Play Actie
- Country: Belgium

Programming
- Language: Dutch

Ownership
- Owner: Play Media
- Sister channels: Play, Play Fictie, Play Reality, Play Crime

History
- Launched: 6 October 2016
- Former names: ZES (2016-2021) Play6 (2021-2025)

Links
- Website: goplay.be

Availability

= Play Actie =

Flemish television channel

Play Actie (formerly Play6) is a Belgian commercial television channel for the Flemish public which started broadcasting on 6 October 2016. It is part of Play Media. The channel is a sister channel of Play and Play Fictie. Play Actie focuses on older, successful series, movies and sitcoms. Most of them are of American origin.
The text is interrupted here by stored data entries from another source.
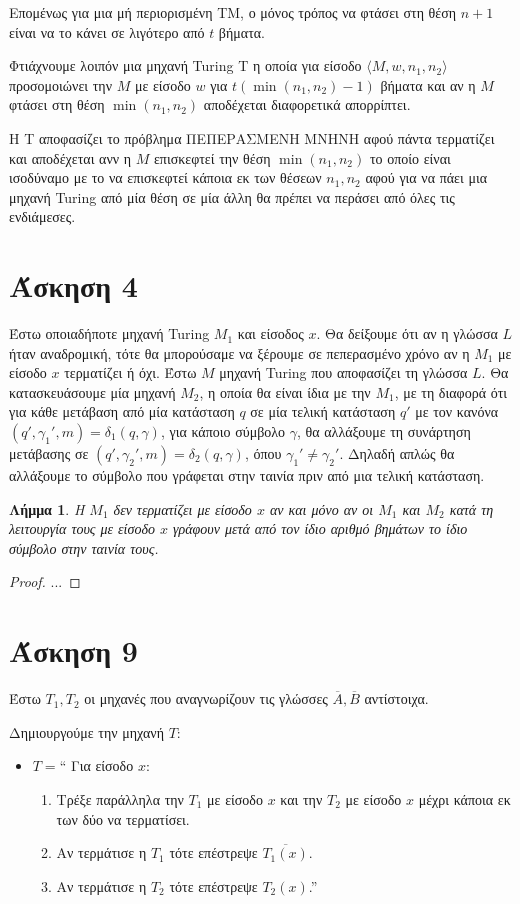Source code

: \documentclass[a4paper, oneside, 11pt]{article}
\newtheorem{lm}[thm]{Λήμμα}
\theoremstyle{definition}
\begin{document}
Επομένως για μια μή περιορισμένη TM, ο μόνος τρόπος να φτάσει στη θέση $n+1$ είναι να
το κάνει σε λιγότερο από $t$ βήματα.

Φτιάχνουμε λοιπόν μια μηχανή Turing T η οποία για είσοδο $\langle M, w, n_1, n_2
\rangle$ προσομοιώνει την $M$ με είσοδο $w$ για $t(\min(n_1, n_2)-1)$ βήματα και αν η
$M$ φτάσει στη θέση $\min(n_1, n_2)$ αποδέχεται διαφορετικά απορρίπτει.

Η T αποφασίζει το πρόβλημα ΠΕΠΕΡΑΣΜΕΝΗ ΜΝΗΝΗ αφού πάντα τερματίζει και αποδέχεται ανν
η $M$ επισκεφτεί την θέση $\min(n_1, n_2)$ το οποίο είναι ισοδύναμο με το να
επισκεφτεί κάποια εκ των θέσεων $n_1, n_2$ αφού για να πάει μια μηχανή Turing από μία
θέση σε μία άλλη θα πρέπει να περάσει από όλες τις ενδιάμεσες.

\section*{Άσκηση 4}

Έστω οποιαδήποτε μηχανή Turing $M_1$ και είσοδος $x$. Θα δείξουμε ότι αν η γλώσσα $L$ ήταν αναδρομική,
τότε θα μπορούσαμε να ξέρουμε σε πεπερασμένο χρόνο αν η $M_1$ με είσοδο $x$ τερματίζει ή όχι.
Έστω $M$ μηχανή Turing που αποφασίζει τη γλώσσα $L$. Θα κατασκευάσουμε μία μηχανή $M_2$, η οποία θα είναι
ίδια με την $M_1$, με τη διαφορά ότι για κάθε μετάβαση από μία κατάσταση $q$ σε μία τελική κατάσταση $q'$ 
με τον κανόνα $(q',\gamma_1',m)=\delta_1(q,\gamma)$, για κάποιο σύμβολο $\gamma$, θα αλλάξουμε τη συνάρτηση
μετάβασης σε $(q',\gamma_2',m)=\delta_2(q,\gamma)$, όπου $\gamma_1'\neq \gamma_2'$. Δηλαδή απλώς θα αλλάξουμε το σύμβολο που γράφεται
στην ταινία πριν από μια τελική κατάσταση.
\begin{lm}
Η $M_1$ δεν τερματίζει με είσοδο $x$ αν και μόνο αν οι $M_1$ και $M_2$ κατά τη λειτουργία τους με είσοδο
$x$ γράφουν μετά από τον ίδιο αριθμό βημάτων το ίδιο σύμβολο στην ταινία τους.
\end{lm}
\begin{proof}
...
\end{proof}

\section*{Άσκηση 9}

Έστω $T_1, T_2$ οι μηχανές που αναγνωρίζουν τις γλώσσες $\overline{A}, \overline{B}$
αντίστοιχα.

Δημιουργούμε την μηχανή $T$:

\begin{itemize}
\item $T = $`` Για είσοδο $x$:
      \begin{enumerate}
         \item Τρέξε παράλληλα την $T_1$ με είσοδο $x$ και την $T_2$ με είσοδο $x$
               μέχρι κάποια εκ των δύο να τερματίσει.
         \item Αν τερμάτισε η $T_1$ τότε επέστρεψε $\overline{T_1(x)}$.
         \item Αν τερμάτισε η $T_2$ τότε επέστρεψε $T_2(x)$.''
      \end{enumerate}
\end{itemize}
\end{document}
Furthermore, the channel is the first Flemish one to focus on the broadcast of series with all episodes of one or more seasons directly after each other.

== History ==
On 14 June 2016, SBS Belgium announced to launch a third channel named ZES. Main reason is that their other channels, VIER and VIJF, will more focus on Flemish productions. As there is still a market which wanted to see foreign, mainly English-languaged movies, sitcoms and series, it was decided to move the broadcast of these programs previously broadcast in the two other channels to this new channel. ZES launched on 6 October 2016.

On 28 January 2021, the channel was rebranded as Play6 as part of the rebranding under the "Play" name.

On 13 October 2025, Play Media announced that Play6 is rebranded as Play Actie as part of company wide rebranding campaign.